A systematic review of bat echolocation analysis methods and their implications for monitoring and conservation
摘要
Bats are ecologically and economically important mammals, yet their global decline underscores the need for effective monitoring strategies. Acoustic identification through echolocation calls has become a cornerstone for bat research and conservation, but the reliability of automated methods remains uncertain. We conducted a systematic literature review of 531 articles published between 1990 and 2022, of which 207 met the inclusion criteria. Across these studies, we identified 34 echolocation analysis methods, including commercial software and supervised learning approaches. Accuracy was reported in 28 studies for 18 methods. Most tools achieved over 70% correct classifications, but performance varied widely depending on the species, environment, and software version.
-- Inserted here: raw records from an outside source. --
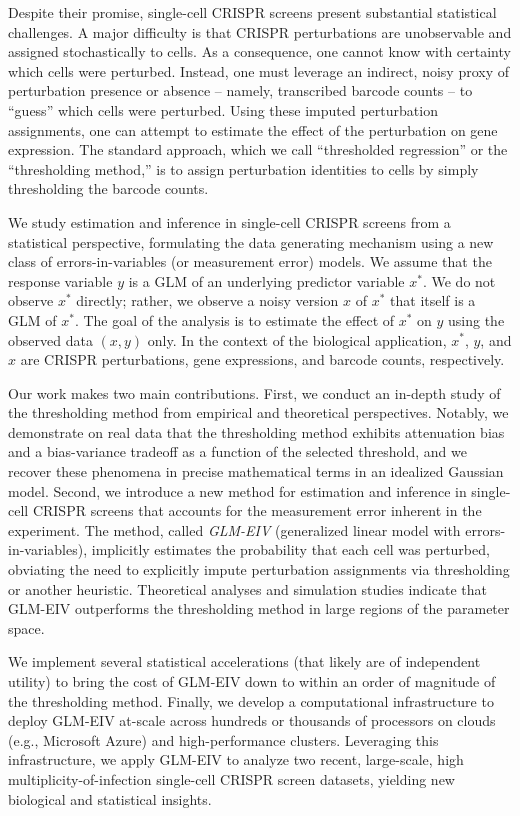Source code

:\documentclass[12pt]{article}
\begin{document}
Despite their promise, single-cell CRISPR screens present substantial statistical challenges. A major difficulty is that CRISPR perturbations are unobservable and assigned stochastically to cells. As a consequence, one cannot know with certainty which cells were perturbed. Instead, one must leverage an indirect, noisy proxy of perturbation presence or absence -- namely, transcribed barcode counts -- to ``guess'' which cells were perturbed. Using these imputed perturbation assignments, one can attempt to estimate the effect of the perturbation on gene expression. The standard approach, which we call ``thresholded regression'' or the ``thresholding method,'' is to assign perturbation identities to cells by simply thresholding the barcode counts.

We study estimation and inference in single-cell CRISPR screens from a statistical perspective, formulating the data generating mechanism using a new class of errors-in-variables (or measurement error) models. We assume that the response variable $y$ is a GLM of an underlying predictor variable $x^*$. We do not observe $x^*$ directly; rather, we observe a noisy version $x$ of $x^*$ that itself is a GLM of $x^*$. The goal of the analysis is to estimate the effect of $x^*$ on $y$ using the observed data $(x , y)$ only. In the context of the biological application, $x^*$, $y$, and $x$ are CRISPR perturbations, gene expressions, and barcode counts, respectively.

Our work makes two main contributions. First, we conduct an in-depth study of the thresholding method from empirical and theoretical perspectives. Notably, we demonstrate on real data that the thresholding method exhibits attenuation bias and a bias-variance tradeoff as a function of the selected threshold, and we recover these phenomena in precise mathematical terms in an idealized Gaussian model. Second, we introduce a new method for estimation and inference in single-cell CRISPR screens that accounts for the measurement error inherent in the experiment. The method, called \textit{GLM-EIV} (generalized linear model with errors-in-variables), implicitly estimates the probability that each cell was perturbed, obviating the need to explicitly impute perturbation assignments via thresholding or another heuristic. Theoretical analyses and simulation studies indicate that GLM-EIV outperforms the thresholding method in large regions of the parameter space.

We implement several statistical accelerations (that likely are of independent utility) to bring the cost of GLM-EIV down to within an order of magnitude of the thresholding method. Finally, we develop a computational infrastructure to deploy GLM-EIV at-scale across hundreds or thousands of processors on clouds (e.g., Microsoft Azure) and high-performance clusters. Leveraging this infrastructure, we apply GLM-EIV to analyze two recent, large-scale, high multiplicity-of-infection single-cell CRISPR screen datasets, yielding new biological and statistical insights. 
\end{document}
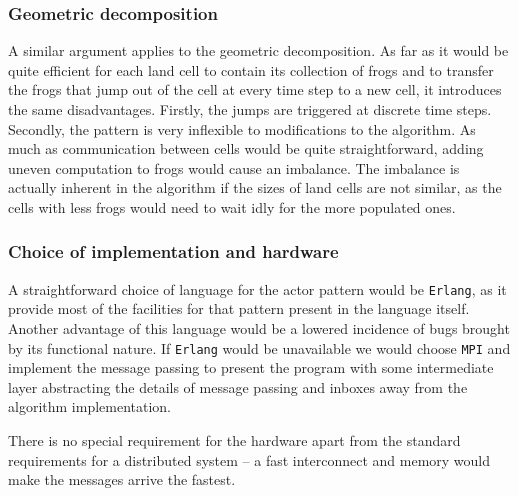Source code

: \documentclass[11pt,a4paper]{article}
\begin{document}
\subsubsection{Geometric decomposition}
A similar argument applies to the geometric decomposition.
As far as it would be quite efficient for each land cell to contain its collection of frogs and to transfer the frogs that jump out of the cell at every time step to a new cell, it introduces the same disadvantages.
Firstly, the jumps are triggered at discrete time steps.
Secondly, the pattern is very inflexible to modifications to the algorithm.
As much as communication between cells would be quite straightforward, adding uneven computation to frogs would cause an imbalance.
The imbalance is actually inherent in the algorithm if the sizes of land cells are not similar, as the cells with less frogs would need to wait idly for the more populated ones.

\subsubsection{Choice of implementation and hardware}
A straightforward choice of language for the actor pattern would be \texttt{Erlang}, as it provide most of the facilities for that pattern present in the language itself.
Another advantage of this language would be a lowered incidence of bugs brought by its functional nature.
If \texttt{Erlang} would be unavailable we would choose \texttt{MPI} and implement the message passing to present the program with some intermediate layer abstracting the details of message passing and inboxes away from the algorithm implementation.

There is no special requirement for the hardware apart from the standard requirements for a distributed system -- a fast interconnect and memory would make the messages arrive the fastest.
\end{document}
Comparative evaluations revealed that machine learning techniques, particularly convolutional neural networks and random forests, consistently outperformed commercial software packages such as Kaleidoscope and SonoChiro. Nevertheless, even the best-performing automated tools were not sufficiently reliable to be used without expert verification. Factors such as call type, recording conditions, and reference library quality strongly influenced classification outcomes. The evidence highlights the importance of complementing acoustic monitoring with other methods, such as capture-based methods, and building comprehensive reference call libraries that capture inter- and intra-specific variation. Overall, automated approaches substantially improve data processing efficiency but must be applied with caution to avoid misinterpretations. We recommend integrating acoustic methods with traditional techniques and advancing collaborative efforts to expand global call libraries, ensuring more robust monitoring of bat populations in the face of accelerating biodiversity loss.